◆ Problem requirements:
Nothing other than the lines from the one containing "其次，我们都学过马克思的阶级" through the last line of the data below should be output, each reproduced exactly.

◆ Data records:
# # # #
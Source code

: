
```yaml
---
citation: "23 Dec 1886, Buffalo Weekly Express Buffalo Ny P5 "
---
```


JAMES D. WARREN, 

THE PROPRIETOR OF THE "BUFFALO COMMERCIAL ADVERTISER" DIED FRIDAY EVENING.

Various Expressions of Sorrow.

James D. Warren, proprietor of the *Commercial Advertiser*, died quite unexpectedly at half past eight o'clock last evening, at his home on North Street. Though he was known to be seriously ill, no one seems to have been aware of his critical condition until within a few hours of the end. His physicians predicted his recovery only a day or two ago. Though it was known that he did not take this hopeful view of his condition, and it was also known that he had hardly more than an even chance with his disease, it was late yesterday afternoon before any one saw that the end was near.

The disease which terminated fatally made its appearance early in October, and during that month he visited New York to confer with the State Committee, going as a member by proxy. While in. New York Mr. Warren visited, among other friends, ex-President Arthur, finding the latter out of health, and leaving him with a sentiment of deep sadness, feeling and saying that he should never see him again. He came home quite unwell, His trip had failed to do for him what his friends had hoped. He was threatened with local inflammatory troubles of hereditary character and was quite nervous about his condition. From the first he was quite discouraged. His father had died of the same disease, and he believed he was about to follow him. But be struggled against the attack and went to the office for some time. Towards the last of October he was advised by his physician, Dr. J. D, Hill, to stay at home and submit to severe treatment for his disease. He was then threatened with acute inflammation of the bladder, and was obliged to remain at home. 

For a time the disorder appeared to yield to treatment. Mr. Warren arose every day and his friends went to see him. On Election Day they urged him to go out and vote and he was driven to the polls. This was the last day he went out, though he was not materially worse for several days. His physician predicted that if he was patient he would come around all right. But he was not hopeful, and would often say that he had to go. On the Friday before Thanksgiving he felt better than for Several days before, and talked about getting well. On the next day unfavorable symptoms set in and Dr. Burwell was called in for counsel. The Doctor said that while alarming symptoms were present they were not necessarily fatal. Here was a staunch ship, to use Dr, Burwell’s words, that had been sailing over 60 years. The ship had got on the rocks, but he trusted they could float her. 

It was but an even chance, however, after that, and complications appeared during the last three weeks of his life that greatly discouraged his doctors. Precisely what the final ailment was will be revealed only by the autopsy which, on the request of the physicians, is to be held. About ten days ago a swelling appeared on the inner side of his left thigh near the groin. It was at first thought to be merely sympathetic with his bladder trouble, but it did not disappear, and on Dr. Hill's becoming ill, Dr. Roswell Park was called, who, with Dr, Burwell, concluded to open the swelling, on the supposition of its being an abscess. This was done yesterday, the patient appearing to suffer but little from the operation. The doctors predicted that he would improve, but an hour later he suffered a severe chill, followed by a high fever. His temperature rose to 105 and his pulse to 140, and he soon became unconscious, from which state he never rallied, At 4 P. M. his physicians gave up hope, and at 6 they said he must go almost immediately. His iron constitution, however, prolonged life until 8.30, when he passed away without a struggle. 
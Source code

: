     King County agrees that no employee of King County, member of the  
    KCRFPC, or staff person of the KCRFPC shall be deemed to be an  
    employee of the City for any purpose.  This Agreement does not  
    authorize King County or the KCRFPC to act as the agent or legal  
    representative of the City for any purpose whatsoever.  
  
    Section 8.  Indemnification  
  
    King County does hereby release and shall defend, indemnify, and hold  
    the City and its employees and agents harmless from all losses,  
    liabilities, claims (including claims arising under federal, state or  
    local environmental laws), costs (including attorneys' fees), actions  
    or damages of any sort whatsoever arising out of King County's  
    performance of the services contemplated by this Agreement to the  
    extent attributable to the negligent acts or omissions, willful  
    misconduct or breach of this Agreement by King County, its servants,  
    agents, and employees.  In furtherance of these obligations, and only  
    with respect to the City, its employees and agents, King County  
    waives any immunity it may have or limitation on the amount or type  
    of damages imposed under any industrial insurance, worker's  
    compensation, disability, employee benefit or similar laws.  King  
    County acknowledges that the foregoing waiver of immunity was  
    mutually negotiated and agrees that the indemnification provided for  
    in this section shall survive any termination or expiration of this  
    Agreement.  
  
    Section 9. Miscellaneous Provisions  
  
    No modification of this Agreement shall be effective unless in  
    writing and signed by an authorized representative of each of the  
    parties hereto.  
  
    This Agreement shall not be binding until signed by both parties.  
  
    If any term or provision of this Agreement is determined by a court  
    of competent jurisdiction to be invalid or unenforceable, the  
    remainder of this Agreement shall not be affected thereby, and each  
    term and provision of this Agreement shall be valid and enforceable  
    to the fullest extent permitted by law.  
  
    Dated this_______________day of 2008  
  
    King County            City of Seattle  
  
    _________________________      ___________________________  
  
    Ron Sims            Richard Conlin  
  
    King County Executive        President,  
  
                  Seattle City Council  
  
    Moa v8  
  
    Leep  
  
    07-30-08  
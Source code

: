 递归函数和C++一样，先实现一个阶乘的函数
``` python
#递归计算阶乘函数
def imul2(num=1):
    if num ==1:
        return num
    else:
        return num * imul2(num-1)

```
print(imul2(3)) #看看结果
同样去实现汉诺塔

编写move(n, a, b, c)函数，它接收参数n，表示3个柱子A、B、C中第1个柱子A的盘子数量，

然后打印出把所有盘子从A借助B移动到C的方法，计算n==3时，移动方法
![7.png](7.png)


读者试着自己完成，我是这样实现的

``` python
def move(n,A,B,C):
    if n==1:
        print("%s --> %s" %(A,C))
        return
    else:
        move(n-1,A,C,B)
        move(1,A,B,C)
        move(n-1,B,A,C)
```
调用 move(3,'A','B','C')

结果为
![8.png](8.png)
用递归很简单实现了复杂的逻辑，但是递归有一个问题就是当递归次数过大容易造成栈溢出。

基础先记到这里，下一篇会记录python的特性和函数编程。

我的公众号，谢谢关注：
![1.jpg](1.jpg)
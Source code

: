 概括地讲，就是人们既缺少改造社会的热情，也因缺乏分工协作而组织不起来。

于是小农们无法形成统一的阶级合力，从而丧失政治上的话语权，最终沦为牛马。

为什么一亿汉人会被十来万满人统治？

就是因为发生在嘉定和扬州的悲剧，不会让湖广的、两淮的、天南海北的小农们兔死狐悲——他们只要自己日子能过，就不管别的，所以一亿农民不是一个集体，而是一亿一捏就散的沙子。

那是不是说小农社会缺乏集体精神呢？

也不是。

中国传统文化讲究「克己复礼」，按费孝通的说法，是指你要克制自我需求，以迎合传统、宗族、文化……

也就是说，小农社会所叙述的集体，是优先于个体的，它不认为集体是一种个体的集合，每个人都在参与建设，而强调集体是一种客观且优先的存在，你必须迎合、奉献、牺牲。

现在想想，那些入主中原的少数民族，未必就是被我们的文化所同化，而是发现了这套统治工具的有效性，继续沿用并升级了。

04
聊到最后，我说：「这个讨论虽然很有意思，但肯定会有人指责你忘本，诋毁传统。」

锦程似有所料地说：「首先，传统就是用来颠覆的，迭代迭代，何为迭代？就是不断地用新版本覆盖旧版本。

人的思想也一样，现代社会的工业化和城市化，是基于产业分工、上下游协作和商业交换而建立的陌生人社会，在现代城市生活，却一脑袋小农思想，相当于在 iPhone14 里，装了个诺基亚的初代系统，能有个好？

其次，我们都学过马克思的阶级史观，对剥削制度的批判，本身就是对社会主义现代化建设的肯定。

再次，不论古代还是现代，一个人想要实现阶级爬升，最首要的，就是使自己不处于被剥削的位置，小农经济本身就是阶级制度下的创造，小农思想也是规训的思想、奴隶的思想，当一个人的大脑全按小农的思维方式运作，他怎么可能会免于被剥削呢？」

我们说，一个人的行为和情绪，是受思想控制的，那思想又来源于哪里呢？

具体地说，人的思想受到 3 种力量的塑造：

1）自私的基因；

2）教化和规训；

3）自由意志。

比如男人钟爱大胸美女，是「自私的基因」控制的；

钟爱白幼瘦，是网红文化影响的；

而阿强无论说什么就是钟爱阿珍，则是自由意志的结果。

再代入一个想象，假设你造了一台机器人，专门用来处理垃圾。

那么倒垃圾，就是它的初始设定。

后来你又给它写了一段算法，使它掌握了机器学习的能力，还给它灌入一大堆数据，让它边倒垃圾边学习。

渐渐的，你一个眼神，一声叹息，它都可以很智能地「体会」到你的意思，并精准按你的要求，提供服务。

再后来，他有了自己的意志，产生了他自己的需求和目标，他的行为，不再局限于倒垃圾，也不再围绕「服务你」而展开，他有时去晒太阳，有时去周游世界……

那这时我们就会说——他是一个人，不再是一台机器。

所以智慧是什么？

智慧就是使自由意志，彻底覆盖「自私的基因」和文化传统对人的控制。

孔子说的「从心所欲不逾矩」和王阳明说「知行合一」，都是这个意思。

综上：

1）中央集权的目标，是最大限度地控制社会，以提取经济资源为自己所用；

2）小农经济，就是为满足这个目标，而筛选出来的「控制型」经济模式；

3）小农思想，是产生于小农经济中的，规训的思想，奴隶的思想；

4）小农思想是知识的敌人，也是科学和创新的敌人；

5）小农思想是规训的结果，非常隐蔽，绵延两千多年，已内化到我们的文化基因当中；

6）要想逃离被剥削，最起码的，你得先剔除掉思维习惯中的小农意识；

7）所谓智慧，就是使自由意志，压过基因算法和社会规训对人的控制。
# # # #
◆ Answer:
其次，我们都学过马克思的阶级史观，对剥削制度的批判，本身就是对社会主义现代化建设的肯定。

再次，不论古代还是现代，一个人想要实现阶级爬升，最首要的，就是使自己不处于被剥削的位置，小农经济本身就是阶级制度下的创造，小农思想也是规训的思想、奴隶的思想，当一个人的大脑全按小农的思维方式运作，他怎么可能会免于被剥削呢？」

我们说，一个人的行为和情绪，是受思想控制的，那思想又来源于哪里呢？

具体地说，人的思想受到 3 种力量的塑造：

1）自私的基因；

2）教化和规训；

3）自由意志。

比如男人钟爱大胸美女，是「自私的基因」控制的；

钟爱白幼瘦，是网红文化影响的；

而阿强无论说什么就是钟爱阿珍，则是自由意志的结果。

再代入一个想象，假设你造了一台机器人，专门用来处理垃圾。

那么倒垃圾，就是它的初始设定。

后来你又给它写了一段算法，使它掌握了机器学习的能力，还给它灌入一大堆数据，让它边倒垃圾边学习。

渐渐的，你一个眼神，一声叹息，它都可以很智能地「体会」到你的意思，并精准按你的要求，提供服务。

再后来，他有了自己的意志，产生了他自己的需求和目标，他的行为，不再局限于倒垃圾，也不再围绕「服务你」而展开，他有时去晒太阳，有时去周游世界……

那这时我们就会说——他是一个人，不再是一台机器。

所以智慧是什么？

智慧就是使自由意志，彻底覆盖「自私的基因」和文化传统对人的控制。

孔子说的「从心所欲不逾矩」和王阳明说「知行合一」，都是这个意思。

综上：

1）中央集权的目标，是最大限度地控制社会，以提取经济资源为自己所用；

2）小农经济，就是为满足这个目标，而筛选出来的「控制型」经济模式；

3）小农思想，是产生于小农经济中的，规训的思想，奴隶的思想；

4）小农思想是知识的敌人，也是科学和创新的敌人；

5）小农思想是规训的结果，非常隐蔽，绵延两千多年，已内化到我们的文化基因当中；

6）要想逃离被剥削，最起码的，你得先剔除掉思维习惯中的小农意识；

7）所谓智慧，就是使自由意志，压过基因算法和社会规训对人的控制。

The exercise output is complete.